Ground Improvement

Soil Mixing
Soil Mixing is the mechanical mixing of soils, in situ, with engineered slurries. Deep Soil Mixing can be performed to depths of over 80’ depending on the equipment and soil conditions. Soil mixing can also be utilized in shallow applications by mixing the soil with selected binders and/or reagents often with conventional excavation equipment. Soil mixing is often considered for structural applications such as increased bearing capacity, improved lateral stability and excavation support. Environmental applications include improved permeability, chemical reduction and immobilization of contaminants. Russo Corporation can provide deep mixing for elements up to 8’ diameter using single axis machines or perform efficient panel construction by providing double and triple axis mixing machines and tooling. Our experienced staff combined with our extremely efficient batching technology and, most recently, Cutter Soil Mixing (CSM) sets Russo Corporation apart from the rest and allows us to be one of the most efficient soil mixing contractors in the United States.

Compaction Grouting
Compaction Grouting, also known as Low Mobility Grouting (LMG), uses volumetric displacement to improve in-situ soil conditions. A very low slump grout (usually 0” to 3” slump at the point of injection) is pumped in stages to displace the surrounding soil. Compaction grout is typically comprised of a blend of sand, cement, gravel and water. Ground improvement can be achieved by staging or sequencing the compaction grout locations. In some cases, primary, secondary, tertiary and even quaternary treatment locations may be considered to maximize the effectiveness of the compaction grouting program. Compaction grouting is also an excellent alternative for re-leveling structures, reinforcement of fine-grained soils and void filling. Compaction grout mix designs can be altered to provide a wide range of unconfined compressive strengths depending on the requirement of the project.

Chemical Grouting or Permeation Grouting
Chemical Grouting or Permeation Grouting refers to the use of certain chemicals such as polyurethanes, acrylates, acrylamides or sodium silicates for structural improvement or seepage control. The appropriate chemical grout can produce excellent results in a variety of applications. Careful consideration must be given to the selection of the grout and the contractor selected to perform the work to maximize the benefit of the chemical grouting operation. Chemical grouts have been successfully utilized to completely permeate clean sands to fill voids within the treated profile. Hydro-active grouts are commonly used to minimize or completely stop seepage in and around existing structures.

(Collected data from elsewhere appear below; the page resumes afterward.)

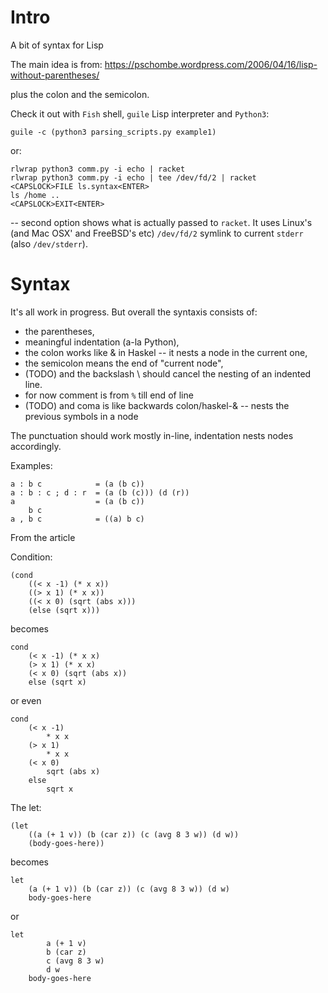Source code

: Intro
=====

A bit of syntax for Lisp

The main idea is from:
https://pschombe.wordpress.com/2006/04/16/lisp-without-parentheses/

plus the colon and the semicolon.

Check it out with `Fish` shell, `guile` Lisp interpreter and `Python3`:

	guile -c (python3 parsing_scripts.py example1)

or:

	rlwrap python3 comm.py -i echo | racket
	rlwrap python3 comm.py -i echo | tee /dev/fd/2 | racket
	<CAPSLOCK>FILE ls.syntax<ENTER>
	ls /home ..
	<CAPSLOCK>EXIT<ENTER>

-- second option shows what is actually passed to `racket`.
It uses Linux's (and Mac OSX' and FreeBSD's etc) `/dev/fd/2` symlink to current `stderr` (also `/dev/stderr`).





Syntax
======

It's all work in progress.
But overall the syntaxis consists of:

* the parentheses,
* meaningful indentation (a-la Python),
* the colon works like & in Haskel -- it nests a node in the current one,
* the semicolon means the end of "current node",
* (TODO) and the backslash \ should cancel the nesting of an indented line.
* for now comment is from `%` till end of line
* (TODO) and coma is like backwards colon/haskel-& -- nests the previous symbols in a node

The punctuation should work mostly in-line,
indentation nests nodes accordingly.

Examples:

	a : b c            = (a (b c))
	a : b : c ; d : r  = (a (b (c))) (d (r))
	a                  = (a (b c))
		b c
	a , b c            = ((a) b c)

From the article

Condition:

	(cond
		((< x -1) (* x x))
		((> x 1) (* x x))
		((< x 0) (sqrt (abs x)))
		(else (sqrt x)))

becomes

	cond
		(< x -1) (* x x)
		(> x 1) (* x x)
		(< x 0) (sqrt (abs x))
		else (sqrt x)

or even

	cond
		(< x -1)
			* x x
		(> x 1)
			* x x
		(< x 0)
			sqrt (abs x)
		else
			sqrt x

The let:

	(let
		((a (+ 1 v)) (b (car z)) (c (avg 8 3 w)) (d w))
		(body-goes-here))

becomes

	let
		(a (+ 1 v)) (b (car z)) (c (avg 8 3 w)) (d w)
		body-goes-here

or

	let
			a (+ 1 v) 
			b (car z)
			c (avg 8 3 w)
			d w
		body-goes-here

Jet Grouting or Jet Mixing
Jet Grouting or Jet Mixing is an erosion replacement technology that can be used very effectively to create various geometries of stabilized soil, in-situ, for a wide range of applications. By determining the proper rotation speed (rpm), lift rate (inch/sec), injection pressure (psi) combined with appropriately engineered slurries, jet grouting can be used to create panels, columns, or partial columns for use in water cut-off, underpinning, structural retention and a host of other applications. Jet grouting is quite possibly the most versatile grouting technology currently available to the geotechnical construction industry. Jet grouting can be used to surgically place elements or to create stabilized zones such as walls and a bottom seal for excavation support or columns to underpin an existing structure. Material strength and permeability of the stabilized soil can be determined by geotechnical sampling combined with lab testing prior to mobilization. Geometries and other grouting parameters such as rotation speed and lift rate can be verified in the field prior to production thru a carefully planned and executed test program. Any deviations in the jet grouting plan required to meet the intent of the design can then be adjusted prior to performing the production work.

Aggregate Piers
Aggregate Piers are columns of compacted stone placed in situ which can be designed to reduce settlement, improve bearing capacity, mitigate liquefaction potential and increase shear resistance. Aggregate piers can be installed by predrilling and placing the stone from the surface or by insertion of the tool and delivering the stone thru an annulus to the tip of the tool without the need for predrilling. These installation techniques are commonly referred to as top feed or bottom feed respectively. In either case, the tool is raised and lowered as the stone is placed. This action, combined with vibration created by the tool, compacts the stone creating a densified column of rock. Aggregate piers can be used to improve the ground by virtue of volumetric displacement in granular soils or as reinforcement in cohesive soils.

Vibratory Compaction
Vibratory Compaction can be used to increase bearing capacity, reduce settlement, mitigate liquefaction potential, and improve clean granular fill material. Vibratory compaction uses tooling and equipment similar to aggregate pier installation but does not rely an an aggregate to improve the ground. Vibratory Compaction is limited in application to relatively clean (minimal fines), non cohesive material such as sand.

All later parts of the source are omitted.